= Problem to solve =
All records are to be restated word for word, with pictures excluded.

= Input records =
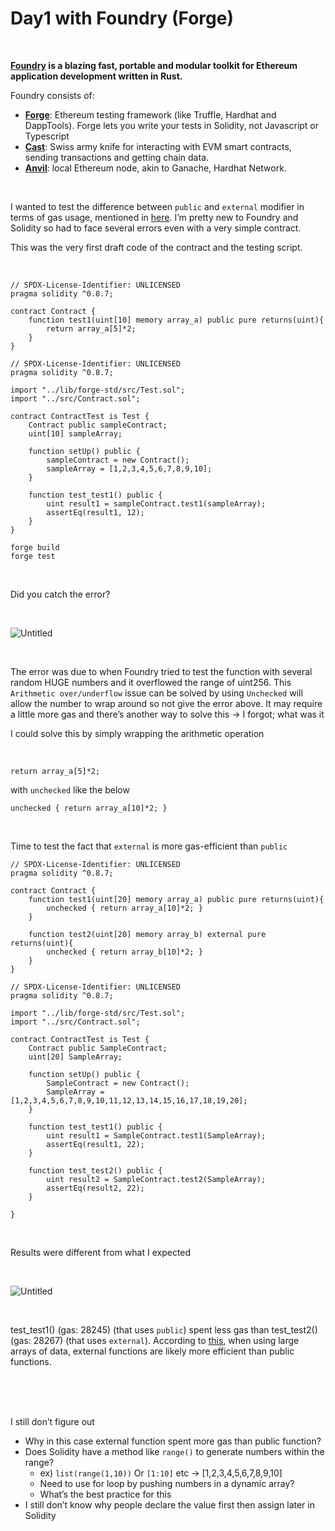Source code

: # Day1 with Foundry (Forge)

<br />

**[Foundry](https://www.paradigm.xyz/2021/12/introducing-the-foundry-ethereum-development-toolbox) is a blazing fast, portable and modular toolkit for Ethereum application development written in Rust.**


Foundry consists of:

- **[Forge](https://github.com/foundry-rs/foundry/blob/master/forge)**: Ethereum testing framework (like Truffle, Hardhat and DappTools). Forge lets you write your tests in Solidity, not Javascript or Typescript
- **[Cast](https://github.com/foundry-rs/foundry/blob/master/cast)**: Swiss army knife for interacting with EVM smart contracts, sending transactions and getting chain data.
- **[Anvil](https://github.com/foundry-rs/foundry/blob/master/anvil)**: local Ethereum node, akin to Ganache, Hardhat Network.

<br />

I wanted to test the difference between `public` and `external` modifier in terms of gas usage, mentioned in [here](https://ethereum.stackexchange.com/questions/19380/external-vs-public-best-practices?answertab=active#tab-top). I’m pretty new to Foundry and Solidity so had to face several errors even with a very simple contract.

This was the very first draft code of the contract and the testing script. 

<br />

```solidity
// SPDX-License-Identifier: UNLICENSED
pragma solidity ^0.8.7;

contract Contract {
	function test1(uint[10] memory array_a) public pure returns(uint){
		return array_a[5]*2;
	}
}
```

```solidity
// SPDX-License-Identifier: UNLICENSED
pragma solidity ^0.8.7;

import "../lib/forge-std/src/Test.sol";
import "../src/Contract.sol";

contract ContractTest is Test {
	Contract public sampleContract;
	uint[10] sampleArray;

	function setUp() public {
		sampleContract = new Contract();
		sampleArray = [1,2,3,4,5,6,7,8,9,10];
	}

	function test_test1() public {
		uint result1 = sampleContract.test1(sampleArray);
		assertEq(result1, 12);
	}
}
```

```solidity
forge build
forge test
```
<br />

Did you catch the error?

<br />

![Untitled](https://user-images.githubusercontent.com/99378245/173440300-dc87a7b8-611b-4849-84ac-8d7009b64b93.png)

<br />

The error was due to when Foundry tried to test the function with several random HUGE numbers and it overflowed the range of uint256. This `Arithmetic over/underflow` issue can be solved by using `Unchecked` will allow the number to wrap around so not give the error above. It may require a little more gas and there’s another way to solve this → I forgot; what was it

I could solve this by simply wrapping the arithmetic operation

<br />

```solidity
return array_a[5]*2;
```

with `unchecked` like the below

```solidity
unchecked { return array_a[10]*2; }
```

<br />

Time to test the fact that `external` is more gas-efficient than `public` 

```solidity
// SPDX-License-Identifier: UNLICENSED
pragma solidity ^0.8.7;

contract Contract {
    function test1(uint[20] memory array_a) public pure returns(uint){
        unchecked { return array_a[10]*2; }
    }

    function test2(uint[20] memory array_b) external pure returns(uint){
        unchecked { return array_b[10]*2; }
    }
}
```

```solidity
// SPDX-License-Identifier: UNLICENSED
pragma solidity ^0.8.7;

import "../lib/forge-std/src/Test.sol";
import "../src/Contract.sol";

contract ContractTest is Test {
    Contract public SampleContract;
    uint[20] SampleArray;

    function setUp() public {
        SampleContract = new Contract();
        SampleArray = [1,2,3,4,5,6,7,8,9,10,11,12,13,14,15,16,17,18,19,20];
    }

    function test_test1() public {
        uint result1 = SampleContract.test1(SampleArray);
        assertEq(result1, 22);
    }

    function test_test2() public {
        uint result2 = SampleContract.test2(SampleArray);
        assertEq(result2, 22);
    }

}
```
<br />

Results were different from what I expected 

<br />

![Untitled](https://user-images.githubusercontent.com/99378245/173440619-d3a8c811-a444-4c36-aada-70401befed5e.png)

<br />

test_test1() (gas: 28245) (that uses `public`) spent less gas than test_test2() (gas: 28267) (that uses `external`). According to [this](https://ethereum.stackexchange.com/questions/19380/external-vs-public-best-practices?answertab=active#tab-top), when using large arrays of data, external functions are likely more efficient than public functions. 

<br />
<br />
<br />

I still don’t figure out 

- Why in this case external function spent more gas than public function?
- Does Solidity have a method like `range()` to generate numbers within the range?
    - ex) `list(range(1,10))` Or `[1:10]` etc → [1,2,3,4,5,6,7,8,9,10]
    - Need to use for loop by pushing numbers in a dynamic array?
    - What’s the best practice for this
- I still don’t know why people declare the value first then assign later in Solidity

= Exercise answer =
Source code

: # Day1 with Foundry (Forge)

<br />

**[Foundry](https://www.paradigm.xyz/2021/12/introducing-the-foundry-ethereum-development-toolbox) is a blazing fast, portable and modular toolkit for Ethereum application development written in Rust.**


Foundry consists of:

- **[Forge](https://github.com/foundry-rs/foundry/blob/master/forge)**: Ethereum testing framework (like Truffle, Hardhat and DappTools). Forge lets you write your tests in Solidity, not Javascript or Typescript
- **[Cast](https://github.com/foundry-rs/foundry/blob/master/cast)**: Swiss army knife for interacting with EVM smart contracts, sending transactions and getting chain data.
- **[Anvil](https://github.com/foundry-rs/foundry/blob/master/anvil)**: local Ethereum node, akin to Ganache, Hardhat Network.

<br />

I wanted to test the difference between `public` and `external` modifier in terms of gas usage, mentioned in [here](https://ethereum.stackexchange.com/questions/19380/external-vs-public-best-practices?answertab=active#tab-top). I’m pretty new to Foundry and Solidity so had to face several errors even with a very simple contract.

This was the very first draft code of the contract and the testing script. 

<br />

```solidity
// SPDX-License-Identifier: UNLICENSED
pragma solidity ^0.8.7;

contract Contract {
	function test1(uint[10] memory array_a) public pure returns(uint){
		return array_a[5]*2;
	}
}
```

```solidity
// SPDX-License-Identifier: UNLICENSED
pragma solidity ^0.8.7;

import "../lib/forge-std/src/Test.sol";
import "../src/Contract.sol";

contract ContractTest is Test {
	Contract public sampleContract;
	uint[10] sampleArray;

	function setUp() public {
		sampleContract = new Contract();
		sampleArray = [1,2,3,4,5,6,7,8,9,10];
	}

	function test_test1() public {
		uint result1 = sampleContract.test1(sampleArray);
		assertEq(result1, 12);
	}
}
```

```solidity
forge build
forge test
```
<br />

Did you catch the error?

<br />

![Untitled](https://user-images.githubusercontent.com/99378245/173440300-dc87a7b8-611b-4849-84ac-8d7009b64b93.png)

<br />

The error was due to when Foundry tried to test the function with several random HUGE numbers and it overflowed the range of uint256. This `Arithmetic over/underflow` issue can be solved by using `Unchecked` will allow the number to wrap around so not give the error above. It may require a little more gas and there’s another way to solve this → I forgot; what was it

I could solve this by simply wrapping the arithmetic operation

<br />

```solidity
return array_a[5]*2;
```

with `unchecked` like the below

```solidity
unchecked { return array_a[10]*2; }
```

<br />

Time to test the fact that `external` is more gas-efficient than `public` 

```solidity
// SPDX-License-Identifier: UNLICENSED
pragma solidity ^0.8.7;

contract Contract {
    function test1(uint[20] memory array_a) public pure returns(uint){
        unchecked { return array_a[10]*2; }
    }

    function test2(uint[20] memory array_b) external pure returns(uint){
        unchecked { return array_b[10]*2; }
    }
}
```

```solidity
// SPDX-License-Identifier: UNLICENSED
pragma solidity ^0.8.7;

import "../lib/forge-std/src/Test.sol";
import "../src/Contract.sol";

contract ContractTest is Test {
    Contract public SampleContract;
    uint[20] SampleArray;

    function setUp() public {
        SampleContract = new Contract();
        SampleArray = [1,2,3,4,5,6,7,8,9,10,11,12,13,14,15,16,17,18,19,20];
    }

    function test_test1() public {
        uint result1 = SampleContract.test1(SampleArray);
        assertEq(result1, 22);
    }

    function test_test2() public {
        uint result2 = SampleContract.test2(SampleArray);
        assertEq(result2, 22);
    }

}
```
<br />

Results were different from what I expected 

<br />

![Untitled](https://user-images.githubusercontent.com/99378245/173440619-d3a8c811-a444-4c36-aada-70401befed5e.png)

<br />

test_test1() (gas: 28245) (that uses `public`) spent less gas than test_test2() (gas: 28267) (that uses `external`). According to [this](https://ethereum.stackexchange.com/questions/19380/external-vs-public-best-practices?answertab=active#tab-top), when using large arrays of data, external functions are likely more efficient than public functions. 

<br />
<br />
<br />

I still don’t figure out 

- Why in this case external function spent more gas than public function?
- Does Solidity have a method like `range()` to generate numbers within the range?
    - ex) `list(range(1,10))` Or `[1:10]` etc → [1,2,3,4,5,6,7,8,9,10]
    - Need to use for loop by pushing numbers in a dynamic array?
    - What’s the best practice for this
- I still don’t know why people declare the value first then assign later in Solidity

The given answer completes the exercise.